→ **Task instructions**
Every record that follows should be written out word for word; the pictures stay out.

→ **Records**
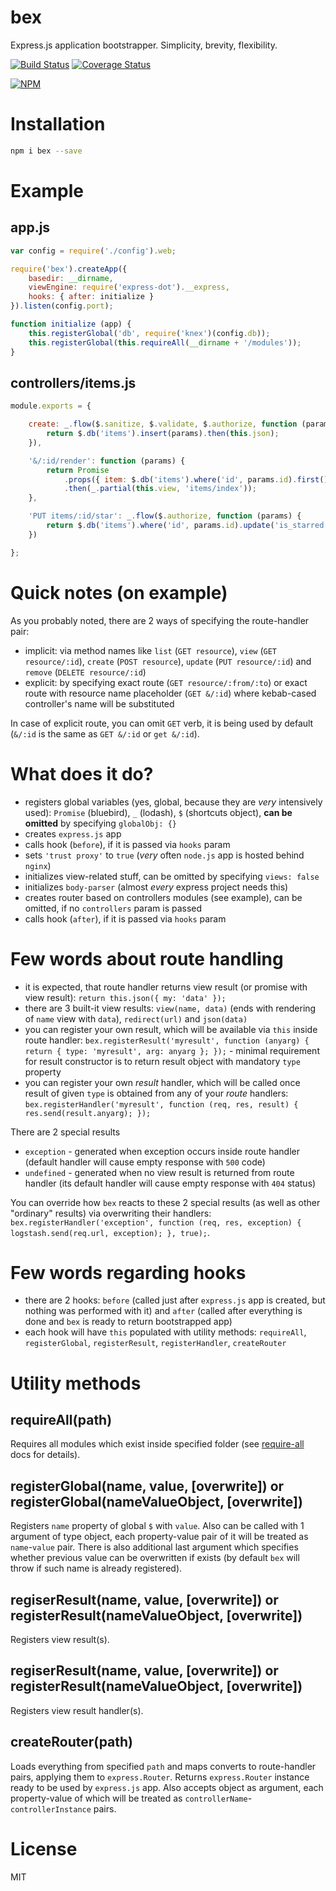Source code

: # bex

Express.js application bootstrapper. Simplicity, brevity, flexibility.

[![Build Status](https://secure.travis-ci.org/titarenko/bex.png?branch=master)](https://travis-ci.org/titarenko/bex) [![Coverage Status](https://coveralls.io/repos/titarenko/bex/badge.png)](https://coveralls.io/r/titarenko/bex)

[![NPM](https://nodei.co/npm/bex.png?downloads=true&stars=true)](https://nodei.co/npm/bex/)

# Installation

```bash
npm i bex --save
```

# Example

## app.js

```js
var config = require('./config').web;

require('bex').createApp({
	basedir: __dirname,
	viewEngine: require('express-dot').__express,
	hooks: { after: initialize }
}).listen(config.port);

function initialize (app) {
	this.registerGlobal('db', require('knex')(config.db));
	this.registerGlobal(this.requireAll(__dirname + '/modules'));
}
```

## controllers/items.js

```js
module.exports = {

	create: _.flow($.sanitize, $.validate, $.authorize, function (params) {
		return $.db('items').insert(params).then(this.json);
	}),

	'&/:id/render': function (params) {
		return Promise
			.props({ item: $.db('items').where('id', params.id).first() })
			.then(_.partial(this.view, 'items/index'));
	},

	'PUT items/:id/star': _.flow($.authorize, function (params) {
		return $.db('items').where('id', params.id).update('is_starred', 1).then(this.json);
	})

};
```

# Quick notes (on example)

As you probably noted, there are 2 ways of specifying the route-handler pair:

- implicit: via method names like `list` (`GET resource`), `view` (`GET resource/:id`), `create` (`POST resource`), `update` (`PUT resource/:id`) and `remove` (`DELETE resource/:id`)
- explicit: by specifying exact route (`GET resource/:from/:to`) or exact route with resource name placeholder (`GET &/:id`) where kebab-cased controller's name will be substituted

In case of explicit route, you can omit `GET` verb, it is being used by default (`&/:id` is the same as `GET &/:id` or `get &/:id`).

# What does it do?

- registers global variables (yes, global, because they are *very* intensively used): `Promise` (bluebird), `_` (lodash), `$` (shortcuts object), **can be omitted** by specifying `globalObj: {}`
- creates `express.js` app
- calls hook (`before`), if it is passed via `hooks` param
- sets `'trust proxy'` to `true` (*very* often `node.js` app is hosted behind `nginx`)
- initializes view-related stuff, can be omitted by specifying `views: false`
- initializes `body-parser` (almost *every* express project needs this)
- creates router based on controllers modules (see example), can be omitted, if no `controllers` param is passed
- calls hook (`after`), if it is passed via `hooks` param

# Few words about route handling

- it is expected, that route handler returns view result (or promise with view result): `return this.json({ my: 'data' });`
- there are 3 built-it view results: `view(name, data)` (ends with rendering of `name` view with `data`), `redirect(url)` and `json(data)`
- you can register your own result, which will be available via `this` inside route handler: `bex.registerResult('myresult', function (anyarg) { return { type: 'myresult', arg: anyarg }; });` - minimal requirement for result constructor is to return result object with mandatory `type` property
- you can register your own *result* handler, which will be called once result of given `type` is obtained from any of your *route* handlers: `bex.registerHandler('myresult', function (req, res, result) { res.send(result.anyarg); });`

There are 2 special results

- `exception` - generated when exception occurs inside route handler (default handler will cause empty response with `500` code)
- `undefined` - generated when no view result is returned from route handler (its default handler will cause empty response with `404` status)

You can override how `bex` reacts to these 2 special results (as well as other "ordinary" results) via overwriting their handlers: `bex.registerHandler('exception', function (req, res, exception) { logstash.send(req.url, exception); }, true);`.

# Few words regarding hooks

- there are 2 hooks: `before` (called just after `express.js` app is created, but nothing was performed with it) and `after` (called after everything is done and `bex` is ready to return bootstrapped app)
- each hook will have `this` populated with utility methods: `requireAll`, `registerGlobal`, `registerResult`, `registerHandler`, `createRouter`

# Utility methods

## requireAll(path)

Requires all modules which exist inside specified folder (see [require-all](https://www.npmjs.com/package/require-all) docs for details).

## registerGlobal(name, value, [overwrite]) or registerGlobal(nameValueObject, [overwrite])

Registers `name` property of global `$` with `value`. Also can be called with 1 argument of type object, each property-value pair of it will be treated as `name`-`value` pair. There is also additional last argument which specifies whether previous value can be overwritten if exists (by default `bex` will throw if such name is already registered).

## regiserResult(name, value, [overwrite]) or registerResult(nameValueObject, [overwrite])

Registers view result(s).

## regiserResult(name, value, [overwrite]) or registerResult(nameValueObject, [overwrite])

Registers view result handler(s).

## createRouter(path)

Loads everything from specified `path` and maps converts to route-handler pairs, applying them to `express.Router`. Returns `express.Router` instance ready to be used by `express.js` app. Also accepts object as argument, each property-value of which will be treated as `controllerName`-`controllerInstance` pairs.

# License

MIT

→ **Exercise response**
Source code

: # bex

Express.js application bootstrapper. Simplicity, brevity, flexibility.

[![Build Status](https://secure.travis-ci.org/titarenko/bex.png?branch=master)](https://travis-ci.org/titarenko/bex) [![Coverage Status](https://coveralls.io/repos/titarenko/bex/badge.png)](https://coveralls.io/r/titarenko/bex)

[![NPM](https://nodei.co/npm/bex.png?downloads=true&stars=true)](https://nodei.co/npm/bex/)

# Installation

```bash
npm i bex --save
```

# Example

## app.js

```js
var config = require('./config').web;

require('bex').createApp({
	basedir: __dirname,
	viewEngine: require('express-dot').__express,
	hooks: { after: initialize }
}).listen(config.port);

function initialize (app) {
	this.registerGlobal('db', require('knex')(config.db));
	this.registerGlobal(this.requireAll(__dirname + '/modules'));
}
```

## controllers/items.js

```js
module.exports = {

	create: _.flow($.sanitize, $.validate, $.authorize, function (params) {
		return $.db('items').insert(params).then(this.json);
	}),

	'&/:id/render': function (params) {
		return Promise
			.props({ item: $.db('items').where('id', params.id).first() })
			.then(_.partial(this.view, 'items/index'));
	},

	'PUT items/:id/star': _.flow($.authorize, function (params) {
		return $.db('items').where('id', params.id).update('is_starred', 1).then(this.json);
	})

};
```

# Quick notes (on example)

As you probably noted, there are 2 ways of specifying the route-handler pair:

- implicit: via method names like `list` (`GET resource`), `view` (`GET resource/:id`), `create` (`POST resource`), `update` (`PUT resource/:id`) and `remove` (`DELETE resource/:id`)
- explicit: by specifying exact route (`GET resource/:from/:to`) or exact route with resource name placeholder (`GET &/:id`) where kebab-cased controller's name will be substituted

In case of explicit route, you can omit `GET` verb, it is being used by default (`&/:id` is the same as `GET &/:id` or `get &/:id`).

# What does it do?

- registers global variables (yes, global, because they are *very* intensively used): `Promise` (bluebird), `_` (lodash), `$` (shortcuts object), **can be omitted** by specifying `globalObj: {}`
- creates `express.js` app
- calls hook (`before`), if it is passed via `hooks` param
- sets `'trust proxy'` to `true` (*very* often `node.js` app is hosted behind `nginx`)
- initializes view-related stuff, can be omitted by specifying `views: false`
- initializes `body-parser` (almost *every* express project needs this)
- creates router based on controllers modules (see example), can be omitted, if no `controllers` param is passed
- calls hook (`after`), if it is passed via `hooks` param

# Few words about route handling

- it is expected, that route handler returns view result (or promise with view result): `return this.json({ my: 'data' });`
- there are 3 built-it view results: `view(name, data)` (ends with rendering of `name` view with `data`), `redirect(url)` and `json(data)`
- you can register your own result, which will be available via `this` inside route handler: `bex.registerResult('myresult', function (anyarg) { return { type: 'myresult', arg: anyarg }; });` - minimal requirement for result constructor is to return result object with mandatory `type` property
- you can register your own *result* handler, which will be called once result of given `type` is obtained from any of your *route* handlers: `bex.registerHandler('myresult', function (req, res, result) { res.send(result.anyarg); });`

There are 2 special results

- `exception` - generated when exception occurs inside route handler (default handler will cause empty response with `500` code)
- `undefined` - generated when no view result is returned from route handler (its default handler will cause empty response with `404` status)

You can override how `bex` reacts to these 2 special results (as well as other "ordinary" results) via overwriting their handlers: `bex.registerHandler('exception', function (req, res, exception) { logstash.send(req.url, exception); }, true);`.

# Few words regarding hooks

- there are 2 hooks: `before` (called just after `express.js` app is created, but nothing was performed with it) and `after` (called after everything is done and `bex` is ready to return bootstrapped app)
- each hook will have `this` populated with utility methods: `requireAll`, `registerGlobal`, `registerResult`, `registerHandler`, `createRouter`

# Utility methods

## requireAll(path)

Requires all modules which exist inside specified folder (see [require-all](https://www.npmjs.com/package/require-all) docs for details).

## registerGlobal(name, value, [overwrite]) or registerGlobal(nameValueObject, [overwrite])

Registers `name` property of global `$` with `value`. Also can be called with 1 argument of type object, each property-value pair of it will be treated as `name`-`value` pair. There is also additional last argument which specifies whether previous value can be overwritten if exists (by default `bex` will throw if such name is already registered).

## regiserResult(name, value, [overwrite]) or registerResult(nameValueObject, [overwrite])

Registers view result(s).

## regiserResult(name, value, [overwrite]) or registerResult(nameValueObject, [overwrite])

Registers view result handler(s).

## createRouter(path)

Loads everything from specified `path` and maps converts to route-handler pairs, applying them to `express.Router`. Returns `express.Router` instance ready to be used by `express.js` app. Also accepts object as argument, each property-value of which will be treated as `controllerName`-`controllerInstance` pairs.

# License

MIT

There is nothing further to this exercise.